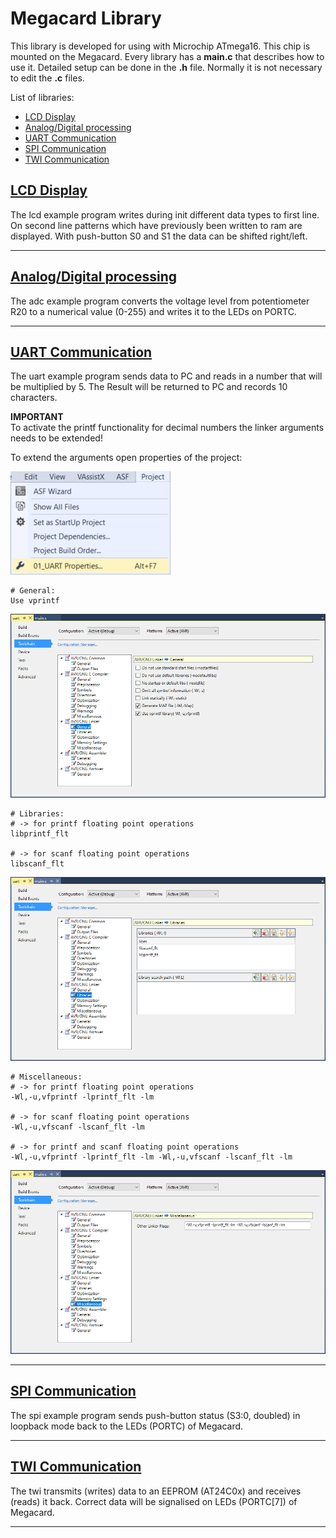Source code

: # Megacard Library

This library is developed for using with Microchip ATmega16. This  chip is mounted on the Megacard. Every library has a **main.c** that describes how to use it. Detailed setup can be done in the **.h** file. Normally it is not necessary to edit the **.c** files.

List of libraries:

* [LCD Display](#LCD-Display)
* [Analog/Digital processing](#Analog/Digital-processing)
* [UART Communication](#UART-Communication)
* [SPI Communication](#SPI-Communication)
* [TWI Communication](#TWI-Communication)


## [LCD Display](/library/lcd/)

The lcd example program writes during init different data types to first line. On second line patterns which have previously been written to ram are displayed. With push-button S0 and S1 the data can be shifted right/left.

---

## [Analog/Digital processing](/library/adc/)

The adc example program converts the voltage level from potentiometer R20 to a numerical value (0-255) and writes it to the LEDs on PORTC.

---

## [UART Communication](/library/uart/)

The uart example program sends data to PC and reads in a number that will be multiplied by 5. The Result will be returned to PC and records 10 characters.

**IMPORTANT**\
To activate the printf functionality for decimal numbers the linker arguments needs to be extended!

To extend the arguments open properties of the project:

![Project properties](/docs/image/as_project_properties.png "Atmel Studio project properties")

```
# General:
Use vprintf
```

![Enable vprintf](/docs/image/as_linker_general.png "Atmel Studio enable vprintf")

```
# Libraries:
# -> for printf floating point operations
libprintf_flt

# -> for scanf floating point operations
libscanf_flt
```

![Enable vprintf](/docs/image/as_linker_libraries.png "Atmel Studio enable vprintf")

```
# Miscellaneous:
# -> for printf floating point operations
-Wl,-u,vfprintf -lprintf_flt -lm

# -> for scanf floating point operations
-Wl,-u,vfscanf -lscanf_flt -lm

# -> for printf and scanf floating point operations
-Wl,-u,vfprintf -lprintf_flt -lm -Wl,-u,vfscanf -lscanf_flt -lm
```

![Enable printf](/docs/image/as_linker_misc.png "Atmel Studio enable printf with decimal numbers")

---

## [SPI Communication](/library/spi/)

The spi example program sends push-button status (S3:0, doubled) in loopback mode back to the LEDs (PORTC) of Megacard.

---

## [TWI Communication](/library/twi/)

The twi transmits (writes) data to an EEPROM (AT24C0x) and receives (reads) it back. Correct data will be signalised on LEDs (PORTC[7]) of Megacard.

---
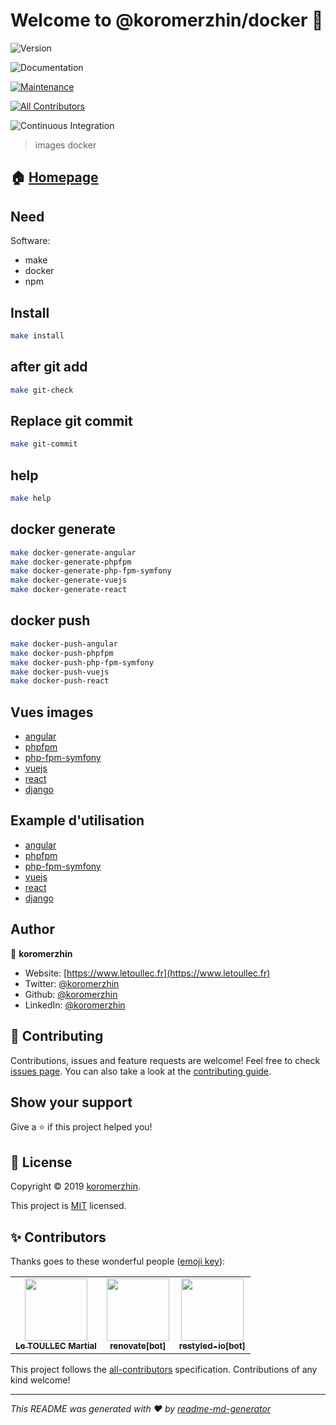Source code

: # Welcome to @koromerzhin/docker 👋

![Version](https://img.shields.io/badge/version-1.0.0-blue.svg?cacheSeconds=2592000)

![Documentation](https://img.shields.io/badge/documentation-yes-brightgreen.svg)

[![Maintenance](https://img.shields.io/badge/Maintained%3F-yes-green.svg)](https://github.com/koromerzhin/docker/graphs/commit-activity)

<!-- ALL-CONTRIBUTORS-BADGE:START - Do not remove or modify this section -->
[![All Contributors](https://img.shields.io/badge/all_contributors-3-orange.svg?style=flat-square)](#contributors)
<!-- ALL-CONTRIBUTORS-BADGE:END -->

![Continuous Integration](https://github.com/koromerzhin/docker/workflows/Continuous%20Integration/badge.svg?branch=develop)

</p>

> images docker

## 🏠 [Homepage](https://github.com/koromerzhin/docker#readme)

## Need

Software:

- make
- docker
- npm

## Install

```sh
make install
```

## after git add

```sh
make git-check
```

## Replace git commit

```sh
make git-commit
```

## help

```sh
make help
```

## docker generate

```sh
make docker-generate-angular
make docker-generate-phpfpm
make docker-generate-php-fpm-symfony
make docker-generate-vuejs
make docker-generate-react
```

## docker push

```sh
make docker-push-angular
make docker-push-phpfpm
make docker-push-php-fpm-symfony
make docker-push-vuejs
make docker-push-react
```

## Vues images

- [angular](https://hub.docker.com/r/koromerzhin/angular)
- [phpfpm](https://hub.docker.com/r/koromerzhin/phpfpm)
- [php-fpm-symfony](https://hub.docker.com/r/koromerzhin/php-fpm-symfony)
- [vuejs](https://hub.docker.com/r/koromerzhin/vuejs)
- [react](https://hub.docker.com/r/koromerzhin/react)
- [django](https://hub.docker.com/r/koromerzhin/django)

## Example d'utilisation

- [angular](https://www.github.com/koromerzhin/template-angular)
- [phpfpm](https://www.github.com/koromerzhin/template-phpfpm)
- [php-fpm-symfony](https://www.github.com/koromerzhin/template-symfony)
- [vuejs](https://www.github.com/koromerzhin/template-vuejs)
- [react](https://www.github.com/koromerzhin/template-react)
- [django](https://www.github.com/koromerzhin/template-django)

## Author

👤 **koromerzhin**

- Website: [https://www.letoullec.fr](https://www.letoullec.fr)
- Twitter: [@koromerzhin](https://twitter.com/koromerzhin)
- Github: [@koromerzhin](https://github.com/koromerzhin)
- LinkedIn: [@koromerzhin](https://linkedin.com/in/koromerzhin)

## 🤝 Contributing

Contributions, issues and feature requests are welcome!
Feel free to check [issues page](https://github.com/koromerzhin/docker/issues).
You can also take a look at the [contributing guide](
    https://github.com/koromerzhin/docker/blob/develop/CONTRIBUTING.md
    ).

## Show your support

Give a ⭐️ if this project helped you!

## 📝 License

Copyright © 2019 [koromerzhin](https://github.com/koromerzhin).

This project is [MIT](
    https://github.com/koromerzhin/docker/blob/develop/LICENSE
    ) licensed.

## ✨ Contributors

Thanks goes to these wonderful people
([emoji key](https://allcontributors.org/docs/en/emoji-key)):

<!-- ALL-CONTRIBUTORS-LIST:START - Do not remove or modify this section -->
<!-- prettier-ignore-start -->
<!-- markdownlint-disable -->
<table>
  <tr>
    <td align="center"><a href="https://github.com/koromerzhin"><img src="https://avatars0.githubusercontent.com/u/308012?v=4" width="100px;" alt=""/><br /><sub><b>Le TOULLEC Martial</b></sub></a></td>
    <td align="center"><a href="https://github.com/apps/renovate"><img src="https://avatars1.githubusercontent.com/in/2740?v=4" width="100px;" alt=""/><br /><sub><b>renovate[bot]</b></sub></a></td>
    <td align="center"><a href="https://github.com/apps/restyled-io"><img src="https://avatars0.githubusercontent.com/in/5851?v=4" width="100px;" alt=""/><br /><sub><b>restyled-io[bot]</b></sub></a></td>
  </tr>
</table>

<!-- markdownlint-restore -->
<!-- prettier-ignore-end -->

<!-- ALL-CONTRIBUTORS-LIST:END -->

This project follows the [all-contributors](https://github.com/all-contributors/all-contributors)
specification. Contributions of any kind welcome!

---

_This README was generated with ❤️ by
[readme-md-generator](https://github.com/kefranabg/readme-md-generator)_
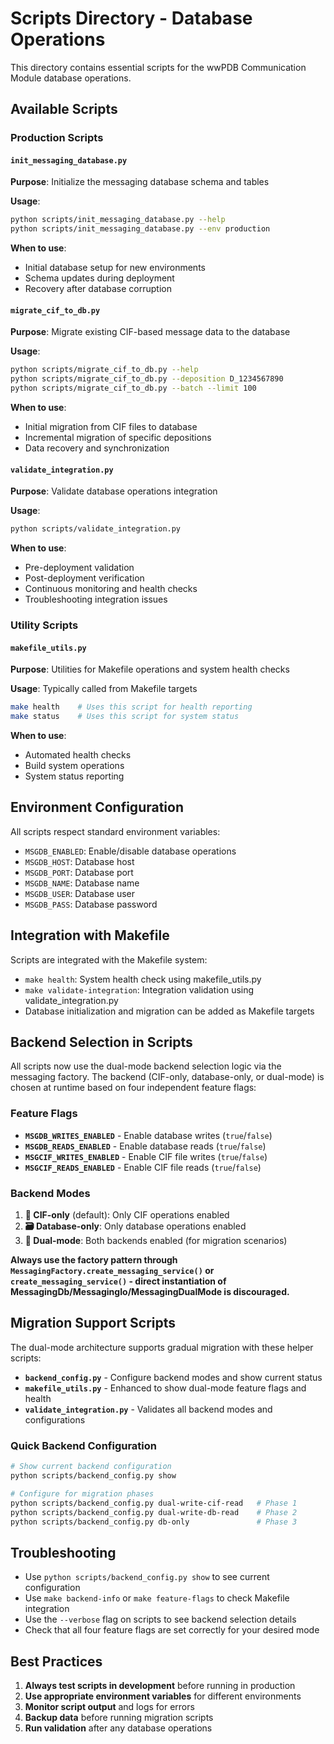 # Scripts Directory - Database Operations

This directory contains essential scripts for the wwPDB Communication Module database operations.

## Available Scripts

### Production Scripts

#### `init_messaging_database.py`

**Purpose**: Initialize the messaging database schema and tables

**Usage**:

```bash
python scripts/init_messaging_database.py --help
python scripts/init_messaging_database.py --env production
```

**When to use**:

- Initial database setup for new environments
- Schema updates during deployment
- Recovery after database corruption

#### `migrate_cif_to_db.py`

**Purpose**: Migrate existing CIF-based message data to the database

**Usage**:

```bash
python scripts/migrate_cif_to_db.py --help
python scripts/migrate_cif_to_db.py --deposition D_1234567890
python scripts/migrate_cif_to_db.py --batch --limit 100
```

**When to use**:

- Initial migration from CIF files to database
- Incremental migration of specific depositions
- Data recovery and synchronization

#### `validate_integration.py`

**Purpose**: Validate database operations integration

**Usage**:

```bash
python scripts/validate_integration.py
```

**When to use**:

- Pre-deployment validation
- Post-deployment verification
- Continuous monitoring and health checks
- Troubleshooting integration issues

### Utility Scripts

#### `makefile_utils.py`

**Purpose**: Utilities for Makefile operations and system health checks

**Usage**: Typically called from Makefile targets

```bash
make health    # Uses this script for health reporting
make status    # Uses this script for system status
```

**When to use**:

- Automated health checks
- Build system operations
- System status reporting

## Environment Configuration

All scripts respect standard environment variables:

- `MSGDB_ENABLED`: Enable/disable database operations
- `MSGDB_HOST`: Database host
- `MSGDB_PORT`: Database port
- `MSGDB_NAME`: Database name
- `MSGDB_USER`: Database user
- `MSGDB_PASS`: Database password

## Integration with Makefile

Scripts are integrated with the Makefile system:

- `make health`: System health check using makefile_utils.py
- `make validate-integration`: Integration validation using validate_integration.py
- Database initialization and migration can be added as Makefile targets

## Backend Selection in Scripts

All scripts now use the dual-mode backend selection logic via the messaging factory. The backend (CIF-only, database-only, or dual-mode) is chosen at runtime based on four independent feature flags:

### Feature Flags

- **`MSGDB_WRITES_ENABLED`** - Enable database writes (`true`/`false`)
- **`MSGDB_READS_ENABLED`** - Enable database reads (`true`/`false`)  
- **`MSGCIF_WRITES_ENABLED`** - Enable CIF file writes (`true`/`false`)
- **`MSGCIF_READS_ENABLED`** - Enable CIF file reads (`true`/`false`)

### Backend Modes

1. **📄 CIF-only** (default): Only CIF operations enabled
2. **🗃️ Database-only**: Only database operations enabled
3. **🔄 Dual-mode**: Both backends enabled (for migration scenarios)

**Always use the factory pattern through `MessagingFactory.create_messaging_service()` or `create_messaging_service()` - direct instantiation of MessagingDb/MessagingIo/MessagingDualMode is discouraged.**

## Migration Support Scripts

The dual-mode architecture supports gradual migration with these helper scripts:

- **`backend_config.py`** - Configure backend modes and show current status
- **`makefile_utils.py`** - Enhanced to show dual-mode feature flags and health
- **`validate_integration.py`** - Validates all backend modes and configurations

### Quick Backend Configuration

```bash
# Show current backend configuration
python scripts/backend_config.py show

# Configure for migration phases
python scripts/backend_config.py dual-write-cif-read   # Phase 1
python scripts/backend_config.py dual-write-db-read    # Phase 2  
python scripts/backend_config.py db-only               # Phase 3
```

## Troubleshooting

- Use `python scripts/backend_config.py show` to see current configuration
- Use `make backend-info` or `make feature-flags` to check Makefile integration
- Use the `--verbose` flag on scripts to see backend selection details
- Check that all four feature flags are set correctly for your desired mode

## Best Practices

1. **Always test scripts in development** before running in production
2. **Use appropriate environment variables** for different environments
3. **Monitor script output** and logs for errors
4. **Backup data** before running migration scripts
5. **Run validation** after any database operations
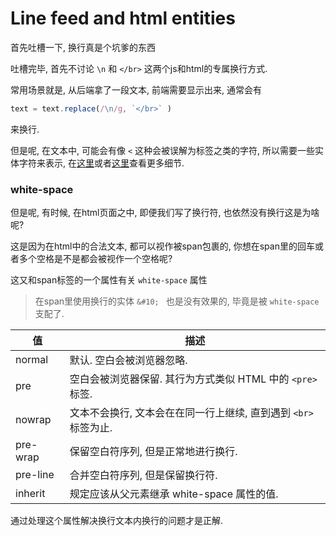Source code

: # Line feed and html entities

首先吐槽一下, 换行真是个坑爹的东西

吐槽完毕, 首先不讨论 `\n` 和 `</br>` 这两个js和html的专属换行方式.

常用场景就是, 从后端拿了一段文本, 前端需要显示出来, 通常会有

``` js
text = text.replace(/\n/g, `</br>` )
```

来换行.

但是呢, 在文本中, 可能会有像 `<` 这种会被误解为标签之类的字符, 所以需要一些实体字符来表示, 在[这里](https://www.freeformatter.com/html-entities.html)或者[这里](https://dev.w3.org/html5/html-author/charref)查看更多细节.

### white-space

但是呢, 有时候, 在html页面之中, 即便我们写了换行符, 也依然没有换行这是为啥呢?

这是因为在html中的合法文本, 都可以视作被span包裹的, 你想在span里的回车或者多个空格是不是都会被视作一个空格呢?

这又和span标签的一个属性有关 `white-space` 属性

> 在span里使用换行的实体 `&#10; ` 也是没有效果的, 毕竟是被 `white-space` 支配了.

| 值       | 描述                                                   |
|----------|--------------------------------------------------------|
| normal   | 默认. 空白会被浏览器忽略. |
| pre      | 空白会被浏览器保留. 其行为方式类似 HTML 中的 `<pre>` 标签. |
| nowrap   | 文本不会换行, 文本会在在同一行上继续, 直到遇到 `<br>` 标签为止. |
| pre-wrap | 保留空白符序列, 但是正常地进行换行. |
| pre-line | 合并空白符序列, 但是保留换行符. |
| inherit  | 规定应该从父元素继承 white-space 属性的值. |

通过处理这个属性解决换行文本内换行的问题才是正解.

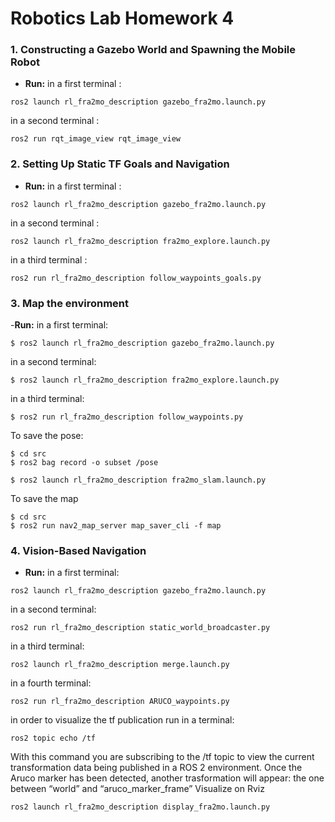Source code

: # Robotics Lab Homework 4

### 1. Constructing a Gazebo World and Spawning the Mobile Robot
- **Run:** 
in a first terminal : 
```
ros2 launch rl_fra2mo_description gazebo_fra2mo.launch.py 
```
in a second terminal :
```
ros2 run rqt_image_view rqt_image_view
```
### 2. Setting Up Static TF Goals and Navigation
- **Run:** 
in a first terminal : 
```
ros2 launch rl_fra2mo_description gazebo_fra2mo.launch.py 
```
in a second terminal :
```
ros2 launch rl_fra2mo_description fra2mo_explore.launch.py
```
in a third terminal :
```
ros2 run rl_fra2mo_description follow_waypoints_goals.py
```
### 3. Map the environment
-**Run:**
in a first terminal:
```
$ ros2 launch rl_fra2mo_description gazebo_fra2mo.launch.py
```
in a second terminal:
```
$ ros2 launch rl_fra2mo_description fra2mo_explore.launch.py
```
in a third terminal:
```
$ ros2 run rl_fra2mo_description follow_waypoints.py
```
To save the pose:
```
$ cd src
$ ros2 bag record -o subset /pose
```
```
$ ros2 launch rl_fra2mo_description fra2mo_slam.launch.py
```
To save the map
```
$ cd src
$ ros2 run nav2_map_server map_saver_cli -f map
```

### 4. Vision-Based Navigation
- **Run:** 
in a first terminal: 
```
ros2 launch rl_fra2mo_description gazebo_fra2mo.launch.py 
```
in a second terminal: 
```
ros2 run rl_fra2mo_description static_world_broadcaster.py 
```
in a third terminal:
```
ros2 launch rl_fra2mo_description merge.launch.py 
```
in a fourth terminal:
```
ros2 run rl_fra2mo_description ARUCO_waypoints.py 
```
in order to visualize the tf publication run in a terminal: 
```
ros2 topic echo /tf
```
With this command you are subscribing to the /tf topic to view the current transformation data being published in a ROS 2 environment.
Once the Aruco marker has been detected, another trasformation will appear: the one between “world” and “aruco_marker_frame”
Visualize on Rviz
```
ros2 launch rl_fra2mo_description display_fra2mo.launch.py
```
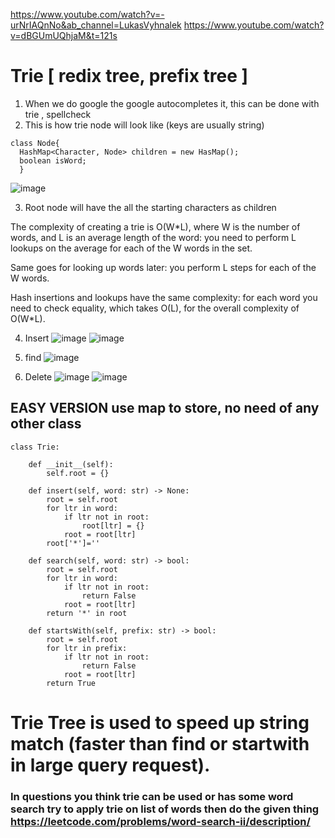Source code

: https://www.youtube.com/watch?v=-urNrIAQnNo&ab_channel=LukasVyhnalek
https://www.youtube.com/watch?v=dBGUmUQhjaM&t=121s

# Trie  [ redix tree, prefix tree ]

1. When we do google the google autocompletes it, this can be done with trie , spellcheck
2. This is how trie node will look like (keys are usually string)
```
class Node{
  HashMap<Character, Node> children = new HasMap();
  boolean isWord;
  } 
  ```
  
 ![image](https://github.com/sharayu134/Notes/assets/43854821/49a259bc-34fd-44f8-ba09-e08546baf5ac)

 3. Root node will have the all the starting characters as children 

The complexity of creating a trie is O(W*L), where W is the number of words, and L is an average length of the word: you need to perform L lookups on the average for each of the W words in the set.

Same goes for looking up words later: you perform L steps for each of the W words.

Hash insertions and lookups have the same complexity: for each word you need to check equality, which takes O(L), for the overall complexity of O(W*L).

4. Insert ![image](https://github.com/sharayu134/Notes/assets/43854821/cb8c58f2-d19f-493d-936a-39c8c351ff88)
![image](https://github.com/sharayu134/Notes/assets/43854821/90ab0148-25ca-46aa-a4cc-15583f91a579)

5. find ![image](https://github.com/sharayu134/Notes/assets/43854821/47e18790-ce48-4d79-8e6f-8d5253100539)

6. Delete ![image](https://github.com/sharayu134/Notes/assets/43854821/bd6222d9-e7a6-4bab-98ad-b4135c5aa059)
![image](https://github.com/sharayu134/Notes/assets/43854821/6e8a8f8f-2f0d-4709-8380-3d5a99c44a29)


## EASY VERSION use map to store, no need of any other class

```
class Trie:

    def __init__(self):
        self.root = {}
        
    def insert(self, word: str) -> None:
        root = self.root
        for ltr in word:
            if ltr not in root:
                root[ltr] = {}
            root = root[ltr]
        root['*']=''

    def search(self, word: str) -> bool:
        root = self.root
        for ltr in word:
            if ltr not in root:
                return False
            root = root[ltr]
        return '*' in root

    def startsWith(self, prefix: str) -> bool:
        root = self.root
        for ltr in prefix:
            if ltr not in root:
                return False
            root = root[ltr]
        return True
 ```


# Trie Tree is used to speed up string match (faster than find or startwith in large query request).

### In questions you think trie can be used or has some word search try to apply trie on list of words then do the given thing https://leetcode.com/problems/word-search-ii/description/
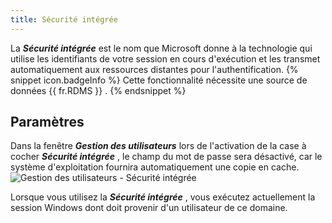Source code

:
 ```yaml
---
title: Sécurité intégrée
---
```

La ***Sécurité intégrée*** est le nom que Microsoft donne à la technologie qui utilise les identifiants de votre session en cours d&apos;exécution et les transmet automatiquement aux ressources distantes pour l&apos;authentification. 
{% snippet icon.badgeInfo %}
Cette fonctionnalité nécessite une source de données {{ fr.RDMS }} . 
{% endsnippet %}
 

## Paramètres 

Dans la fenêtre ***Gestion des utilisateurs*** lors de l&apos;activation de la case à cocher ***Sécurité intégrée*** , le champ du mot de passe sera désactivé, car le système d&apos;exploitation fournira automatiquement une copie en cache.  
![Gestion des utilisateurs - Sécurité intégrée](/img/fr/rdm/mac/clip4123.png) 

Lorsque vous utilisez la ***Sécurité intégrée*** , vous exécutez actuellement la session Windows dont doit provenir d&apos;un utilisateur de ce domaine. 

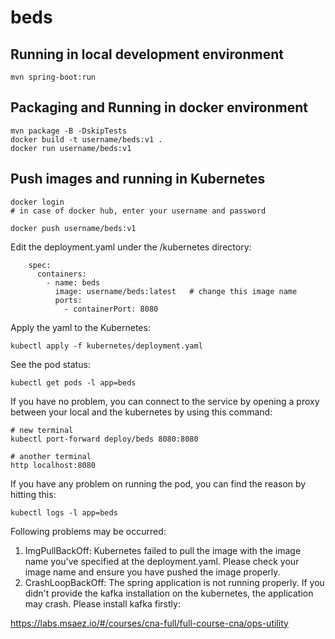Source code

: # beds

## Running in local development environment

```
mvn spring-boot:run
```

## Packaging and Running in docker environment

```
mvn package -B -DskipTests
docker build -t username/beds:v1 .
docker run username/beds:v1
```

## Push images and running in Kubernetes

```
docker login 
# in case of docker hub, enter your username and password

docker push username/beds:v1
```

Edit the deployment.yaml under the /kubernetes directory:
```
    spec:
      containers:
        - name: beds
          image: username/beds:latest   # change this image name
          ports:
            - containerPort: 8080

```

Apply the yaml to the Kubernetes:
```
kubectl apply -f kubernetes/deployment.yaml
```

See the pod status:
```
kubectl get pods -l app=beds
```

If you have no problem, you can connect to the service by opening a proxy between your local and the kubernetes by using this command:
```
# new terminal
kubectl port-forward deploy/beds 8080:8080

# another terminal
http localhost:8080
```

If you have any problem on running the pod, you can find the reason by hitting this:
```
kubectl logs -l app=beds
```

Following problems may be occurred:

1. ImgPullBackOff:  Kubernetes failed to pull the image with the image name you've specified at the deployment.yaml. Please check your image name and ensure you have pushed the image properly.
1. CrashLoopBackOff: The spring application is not running properly. If you didn't provide the kafka installation on the kubernetes, the application may crash. Please install kafka firstly:

https://labs.msaez.io/#/courses/cna-full/full-course-cna/ops-utility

■ Task instructions
Show the lines where the word "PORTC" appears in the entries.

■ Exercise result
The adc example program converts the voltage level from potentiometer R20 to a numerical value (0-255) and writes it to the LEDs on PORTC.
The spi example program sends push-button status (S3:0, doubled) in loopback mode back to the LEDs (PORTC) of Megacard.
The twi transmits (writes) data to an EEPROM (AT24C0x) and receives (reads) it back. Correct data will be signalised on LEDs (PORTC[7]) of Megacard.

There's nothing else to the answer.